On this page
The Dual-Write Problem
Why Retries Don't Solve the Problem
Why Not Use Distributed Transactions?
The Core Idea Behind the Transactional Outbox Pattern
The Outbox Table
Step-by-Step Flow
Step 1
Step 2
Step 3
Step 4
Step 5
Step 6
Step 7
Step 8
Why This Works
Benefits of the Transactional Outbox Pattern
Trade-Offs
When Should You Use It?
Outbox vs Event Sourcing
Outbox vs Change Data Capture (CDC)
How Interviewers Expect You to Explain It
Common Interview Questions
Learning Distributed Systems the Right Way
Final Thoughts
Transactional Outbox Pattern: How to Solve the Dual-Write Problem


On This Page
The Dual-Write Problem
Why Retries Don't Solve the Problem
Why Not Use Distributed Transactions?
The Core Idea Behind the Transactional Outbox Pattern
The Outbox Table
Step-by-Step Flow
Step 1
Step 2
Step 3
Step 4
Step 5
Step 6
Step 7
Step 8
Why This Works
Benefits of the Transactional Outbox Pattern
Trade-Offs
When Should You Use It?
Outbox vs Event Sourcing
Outbox vs Change Data Capture (CDC)
How Interviewers Expect You to Explain It
Common Interview Questions
Learning Distributed Systems the Right Way
Final Thoughts
Imagine a customer places an order on your e-commerce platform.
Your Order Service writes the order into the database.
Immediately afterward, it publishes an OrderCreated event to Kafka so that Inventory, Payments, Notifications, and Shipping services can react.
Everything looks straightforward.
Until one day it isn't.
The database transaction succeeds.
The Kafka broker becomes temporarily unavailable.
The event never reaches downstream services.
The customer receives an order confirmation.
Inventory is never reserved.
Shipping never starts.
Payments never process.
Nothing crashed.
No exception appeared in production logs.
Yet the system is now inconsistent.
This is one of the most common reliability problems in distributed systems.
It is known as the Dual-Write Problem, and nearly every event-driven architecture eventually encounters it. The Transactional Outbox Pattern has emerged as one of the industry's most practical solutions because it converts an impossible distributed transaction into a reliable local database transaction combined with asynchronous delivery.
In this guide, we'll understand why dual writes fail, how the Transactional Outbox Pattern works, when to use it, its trade-offs, and how to explain it confidently during a system design interview.
The Dual-Write Problem
Many business operations require two independent actions.
For example:
- Save an order
- Publish an event
or
- Update a user profile
- Invalidate Redis cache
or
- Store a payment
- Notify downstream fraud systems
Developers naturally write code that looks like this:
Save Order to Database
↓
Publish OrderCreated Event
The problem is simple.
These two writes happen against two completely different systems.

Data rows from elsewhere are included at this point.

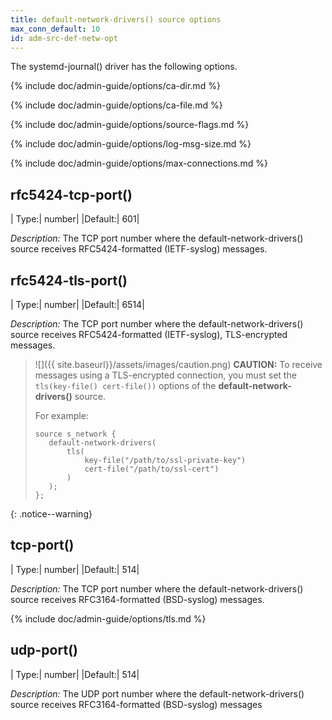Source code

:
 ```yaml
---
title: default-network-drivers() source options
max_conn_default: 10
id: adm-src-def-netw-opt
---
```


The systemd-journal() driver has the following options.

{% include doc/admin-guide/options/ca-dir.md %}

{% include doc/admin-guide/options/ca-file.md %}

{% include doc/admin-guide/options/source-flags.md %}

{% include doc/admin-guide/options/log-msg-size.md %}

{% include doc/admin-guide/options/max-connections.md %}

## rfc5424-tcp-port()

|  Type:|      number|
|Default:|   601|

*Description:* The TCP port number where the default-network-drivers()
source receives RFC5424-formatted (IETF-syslog) messages.

## rfc5424-tls-port()

|  Type:|      number|
|Default:|   6514|

*Description:* The TCP port number where the default-network-drivers()
source receives RFC5424-formatted (IETF-syslog), TLS-encrypted messages.

>![]({{ site.baseurl}}/assets/images/caution.png) **CAUTION:** To receive messages
>using a TLS-encrypted connection, you must set the `tls(key-file() cert-file())`
>options of the **default-network-drivers()** source.
>  
>For example:
>  
>```config
>source s_network {
>    default-network-drivers(
>        tls(
>            key-file("/path/to/ssl-private-key")
>            cert-file("/path/to/ssl-cert")
>        )
>    );
>};
>```
>
{: .notice--warning}

## tcp-port()

|  Type:|      number|
  |Default:|   514|

*Description:* The TCP port number where the default-network-drivers()
source receives RFC3164-formatted (BSD-syslog) messages.

{% include doc/admin-guide/options/tls.md %}

## udp-port()

|  Type:|      number|
  |Default:|   514|

*Description:* The UDP port number where the default-network-drivers()
source receives RFC3164-formatted (BSD-syslog) messages

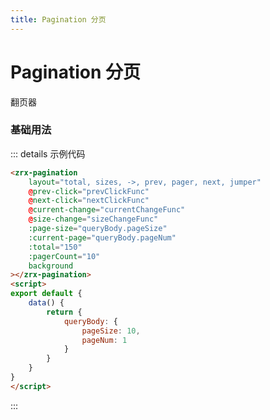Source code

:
 ```yaml
---
title: Pagination 分页
---
```


# Pagination 分页

翻页器

### 基础用法

<div class="m-block">
    <zrx-pagination
        layout="total, sizes, ->, prev, pager, next, jumper"
        @prev-click="prevClickFunc"
        @next-click="nextClickFunc"
        @current-change="currentChangeFunc"
        @size-change="sizeChangeFunc"
        :page-size="queryBody.pageSize"
        :current-page="queryBody.pageNum"
        :total="150"
        :pagerCount="10"
        background
    ></zrx-pagination>
</div>

::: details 示例代码

```html
<zrx-pagination
    layout="total, sizes, ->, prev, pager, next, jumper"
    @prev-click="prevClickFunc"
    @next-click="nextClickFunc"
    @current-change="currentChangeFunc"
    @size-change="sizeChangeFunc"
    :page-size="queryBody.pageSize"
    :current-page="queryBody.pageNum"
    :total="150"
    :pagerCount="10"
    background
></zrx-pagination>
<script>
export default {
    data() {
        return {
            queryBody: {
                pageSize: 10,
                pageNum: 1
            }
        }
    }
}
</script>
```

:::

<script>
export default {
    data() {
        return {
            queryBody: {
                pageSize: 10,
                pageNum: 1
            }
        }
    },
    methods: {
        prevClickFunc: function (pageNum) {
            this.queryBody.pageNum = pageNum
        },
        nextClickFunc: function (pageNum) {
            this.queryBody.pageNum = pageNum
        },
        currentChangeFunc: function (pageNum) {
            this.queryBody.pageNum = pageNum
        },
        sizeChangeFunc: function (pageSize) {
            this.queryBody.pageSize = pageSize
        }
    }
}
</script>

<div>
    <contributor :maintainer="['zz']" :members="['zz']"></contributor>
</div>
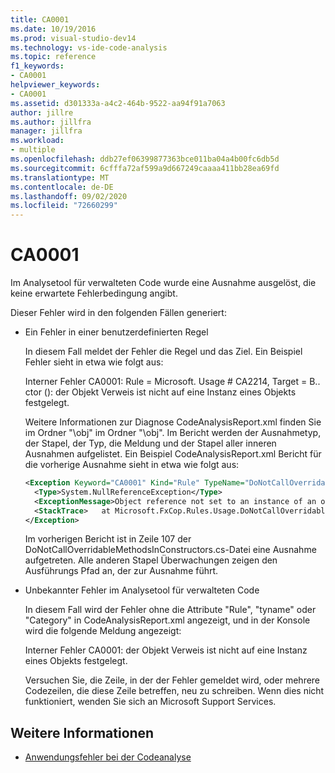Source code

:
 ```yaml
---
title: CA0001
ms.date: 10/19/2016
ms.prod: visual-studio-dev14
ms.technology: vs-ide-code-analysis
ms.topic: reference
f1_keywords:
- CA0001
helpviewer_keywords:
- CA0001
ms.assetid: d301333a-a4c2-464b-9522-aa94f91a7063
author: jillre
ms.author: jillfra
manager: jillfra
ms.workload:
- multiple
ms.openlocfilehash: ddb27ef06399877363bce011ba04a4b00fc6db5d
ms.sourcegitcommit: 6cfffa72af599a9d667249caaaa411bb28ea69fd
ms.translationtype: MT
ms.contentlocale: de-DE
ms.lasthandoff: 09/02/2020
ms.locfileid: "72660299"
---
```

# <a name="ca0001"></a>CA0001

Im Analysetool für verwalteten Code wurde eine Ausnahme ausgelöst, die keine erwartete Fehlerbedingung angibt.

Dieser Fehler wird in den folgenden Fällen generiert:

- Ein Fehler in einer benutzerdefinierten Regel

     In diesem Fall meldet der Fehler die Regel und das Ziel. Ein Beispiel Fehler sieht in etwa wie folgt aus:

     Interner Fehler CA0001: Rule = Microsoft. Usage # CA2214, Target = B.. ctor (): der Objekt Verweis ist nicht auf eine Instanz eines Objekts festgelegt.

     Weitere Informationen zur Diagnose CodeAnalysisReport.xml finden Sie im Ordner "\obj" im Ordner "\obj". Im Bericht werden der Ausnahmetyp, der Stapel, der Typ, die Meldung und der Stapel aller inneren Ausnahmen aufgelistet. Ein Beispiel CodeAnalysisReport.xml Bericht für die vorherige Ausnahme sieht in etwa wie folgt aus:

     ```xml
     <Exception Keyword="CA0001" Kind="Rule" TypeName="DoNotCallOverridableMethodsInConstructors" Category="Microsoft.Usage" CheckId="CA2214" Target="B..ctor()">
       <Type>System.NullReferenceException</Type>
       <ExceptionMessage>Object reference not set to an instance of an object.</ExceptionMessage>
       <StackTrace>   at Microsoft.FxCop.Rules.Usage.DoNotCallOverridableMethodsInConstructors.CheckCallees(Method method, Boolean isCallVirt) in d:\rules\DoNotCallOverridableMethodsInConstructors.cs:line 107 at Microsoft.FxCop.Rules.Usage.DoNotCallOverridableMethodsInConstructors.CheckCallees(Method method, Boolean isCallVirt) in d:\rules\DoNotCallOverridableMethodsInConstructors.cs:line 128 at Microsoft.FxCop.Rules.Usage.DoNotCallOverridableMethodsInConstructors.Check(Member member) in d:\rules\DoNotCallOverridableMethodsInConstructors.cs:line 58 at Microsoft.FxCop.Engines.Introspection.AnalysisVisitor.CheckMember(Member member, NodeBase target) in d:\Engines\Introspection\AnalysisVisitor.cs:line 743</StackTrace>
     </Exception>
     ```

     Im vorherigen Bericht ist in Zeile 107 der DoNotCallOverridableMethodsInConstructors.cs-Datei eine Ausnahme aufgetreten. Alle anderen Stapel Überwachungen zeigen den Ausführungs Pfad an, der zur Ausnahme führt.

- Unbekannter Fehler im Analysetool für verwalteten Code

     In diesem Fall wird der Fehler ohne die Attribute "Rule", "tyname" oder "Category" in CodeAnalysisReport.xml angezeigt, und in der Konsole wird die folgende Meldung angezeigt:

     Interner Fehler CA0001: der Objekt Verweis ist nicht auf eine Instanz eines Objekts festgelegt.

     Versuchen Sie, die Zeile, in der der Fehler gemeldet wird, oder mehrere Codezeilen, die diese Zeile betreffen, neu zu schreiben. Wenn dies nicht funktioniert, wenden Sie sich an Microsoft Support Services.

## <a name="see-also"></a>Weitere Informationen

- [Anwendungsfehler bei der Codeanalyse](../code-quality/code-analysis-application-errors.md)
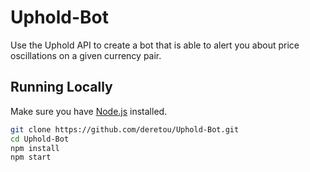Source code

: # Uphold-Bot
Use the Uphold API to create a bot that is able to alert you about price oscillations on a given currency pair.

## Running Locally

Make sure you have [Node.js](http://nodejs.org/) installed.

```sh
git clone https://github.com/deretou/Uphold-Bot.git 
cd Uphold-Bot
npm install
npm start
```

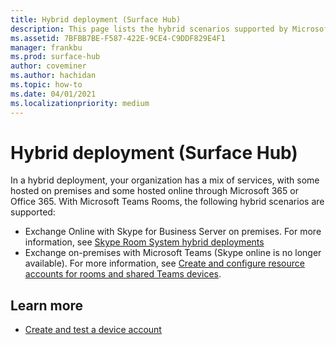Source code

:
 ```yaml
---
title: Hybrid deployment (Surface Hub)
description: This page lists the hybrid scenarios supported by Microsoft Teams Rooms.
ms.assetid: 7BFBB7BE-F587-422E-9CE4-C9DDF829E4F1
manager: frankbu
ms.prod: surface-hub
author: coveminer
ms.author: hachidan
ms.topic: how-to
ms.date: 04/01/2021
ms.localizationpriority: medium
---
```


# Hybrid deployment (Surface Hub)

In a hybrid deployment, your organization has a mix of services, with some hosted on premises and some hosted online through Microsoft 365 or Office 365. With Microsoft Teams Rooms, the following hybrid scenarios are supported:

- Exchange Online with Skype for Business Server on premises. For more information, see [Skype Room System hybrid deployments](/skypeforbusiness/deploy/deploy-clients/hybrid-deployments)
- Exchange on-premises with Microsoft Teams (Skype online is no longer available). For more information, see [Create and configure resource accounts for rooms and shared Teams devices](/microsoftteams/rooms/with-office-365?tabs=exchange-server%2Cazure-active-directory2-password).

## Learn more

- [Create and test a device account](create-and-test-a-device-account-surface-hub.md)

The database knows nothing about Kafka.
Kafka knows nothing about MySQL.
Neither can participate in the other's transaction.
That creates four possible outcomes.
| Database | Event | Result |
|---|---|---|
| ✅ | ✅ | Correct |
| ❌ | ❌ | Correct |
| ✅ | ❌ | Inconsistent |
| ❌ | ✅ | Inconsistent |
The last two outcomes are dangerous because the business operation is only partially completed. One system believes the operation succeeded while another has no knowledge of it. These failures are often silent and difficult to detect until users notice missing data or downstream services stop reacting as expected.

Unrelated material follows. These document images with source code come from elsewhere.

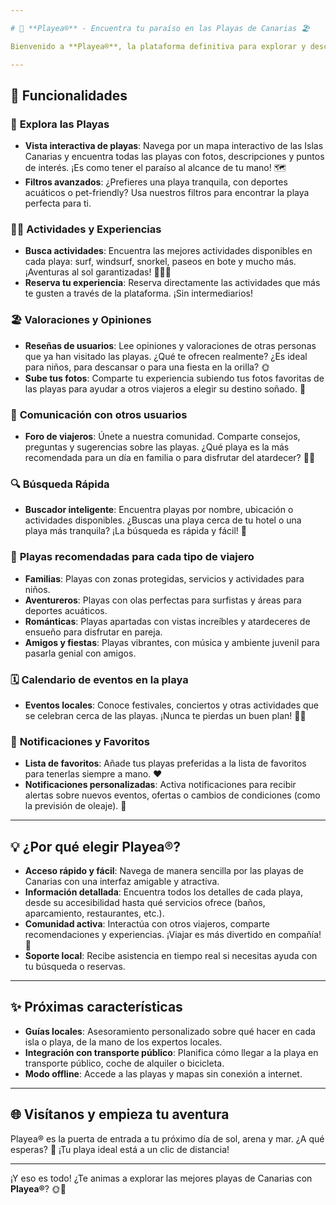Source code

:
 ```yaml
---

# 🌊 **Playea®** - Encuentra tu paraíso en las Playas de Canarias 🏖️

Bienvenido a **Playea®**, la plataforma definitiva para explorar y descubrir las mejores playas de las Islas Canarias. Imagina una experiencia similar a **Airbnb**, pero enfocada en la belleza natural de las costas canarias. Con **Playea®**, podrás conocer, comparar y elegir las playas que mejor se adaptan a tus gustos y necesidades, ¡todo con un solo clic!

---
```


## 🚀 **Funcionalidades**

### 🌟 **Explora las Playas**
- **Vista interactiva de playas**: Navega por un mapa interactivo de las Islas Canarias y encuentra todas las playas con fotos, descripciones y puntos de interés. ¡Es como tener el paraíso al alcance de tu mano! 🗺️
- **Filtros avanzados**: ¿Prefieres una playa tranquila, con deportes acuáticos o pet-friendly? Usa nuestros filtros para encontrar la playa perfecta para ti.
  
### 🏄‍♀️ **Actividades y Experiencias**
- **Busca actividades**: Encuentra las mejores actividades disponibles en cada playa: surf, windsurf, snorkel, paseos en bote y mucho más. ¡Aventuras al sol garantizadas! 🏄‍♂️🤿
- **Reserva tu experiencia**: Reserva directamente las actividades que más te gusten a través de la plataforma. ¡Sin intermediarios!

### 🏖️ **Valoraciones y Opiniones**
- **Reseñas de usuarios**: Lee opiniones y valoraciones de otras personas que ya han visitado las playas. ¿Qué te ofrecen realmente? ¿Es ideal para niños, para descansar o para una fiesta en la orilla? 🌞
- **Sube tus fotos**: Comparte tu experiencia subiendo tus fotos favoritas de las playas para ayudar a otros viajeros a elegir su destino soñado. 📸

### 💬 **Comunicación con otros usuarios**
- **Foro de viajeros**: Únete a nuestra comunidad. Comparte consejos, preguntas y sugerencias sobre las playas. ¿Qué playa es la más recomendada para un día en familia o para disfrutar del atardecer? 🤔🌅

### 🔍 **Búsqueda Rápida**
- **Buscador inteligente**: Encuentra playas por nombre, ubicación o actividades disponibles. ¿Buscas una playa cerca de tu hotel o una playa más tranquila? ¡La búsqueda es rápida y fácil! 🧐

### 🌴 **Playas recomendadas para cada tipo de viajero**
- **Familias**: Playas con zonas protegidas, servicios y actividades para niños.
- **Aventureros**: Playas con olas perfectas para surfistas y áreas para deportes acuáticos.
- **Románticas**: Playas apartadas con vistas increíbles y atardeceres de ensueño para disfrutar en pareja.
- **Amigos y fiestas**: Playas vibrantes, con música y ambiente juvenil para pasarla genial con amigos.

### 🗓️ **Calendario de eventos en la playa**
- **Eventos locales**: Conoce festivales, conciertos y otras actividades que se celebran cerca de las playas. ¡Nunca te pierdas un buen plan! 🎉🎶

### 📲 **Notificaciones y Favoritos**
- **Lista de favoritos**: Añade tus playas preferidas a la lista de favoritos para tenerlas siempre a mano. ❤️
- **Notificaciones personalizadas**: Activa notificaciones para recibir alertas sobre nuevos eventos, ofertas o cambios de condiciones (como la previsión de oleaje). 📩

---

## 💡 **¿Por qué elegir Playea®?**

- **Acceso rápido y fácil**: Navega de manera sencilla por las playas de Canarias con una interfaz amigable y atractiva.
- **Información detallada**: Encuentra todos los detalles de cada playa, desde su accesibilidad hasta qué servicios ofrece (baños, aparcamiento, restaurantes, etc.).
- **Comunidad activa**: Interactúa con otros viajeros, comparte recomendaciones y experiencias. ¡Viajar es más divertido en compañía! 👫
- **Soporte local**: Recibe asistencia en tiempo real si necesitas ayuda con tu búsqueda o reservas.

---

## ✨ **Próximas características**
- **Guías locales**: Asesoramiento personalizado sobre qué hacer en cada isla o playa, de la mano de los expertos locales.
- **Integración con transporte público**: Planifica cómo llegar a la playa en transporte público, coche de alquiler o bicicleta.
- **Modo offline**: Accede a las playas y mapas sin conexión a internet.

---

## 🌐 **Visítanos y empieza tu aventura**  
Playea® es la puerta de entrada a tu próximo día de sol, arena y mar. ¿A qué esperas? 🌊 ¡Tu playa ideal está a un clic de distancia!

---

¡Y eso es todo! ¿Te animas a explorar las mejores playas de Canarias con **Playea®**? 🌞🌊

Why Retries Don't Solve the Problem
Many engineers initially think retries eliminate the issue.
They don't.
Imagine this sequence.
Write Order
↓
Success
↓
Publish Event
↓
Network Timeout
Did Kafka receive the message?
Maybe.
Did it fail?
Maybe.
If you retry, you might publish the event twice.
If you don't retry, you may never publish it.
Now you've replaced one consistency problem with another.
Distributed systems rarely fail in clean, deterministic ways. They fail with timeouts, partial acknowledgments, transient network partitions, and temporary broker outages. Simply wrapping the publish operation in retry logic does not provide atomicity between the database write and the event publication.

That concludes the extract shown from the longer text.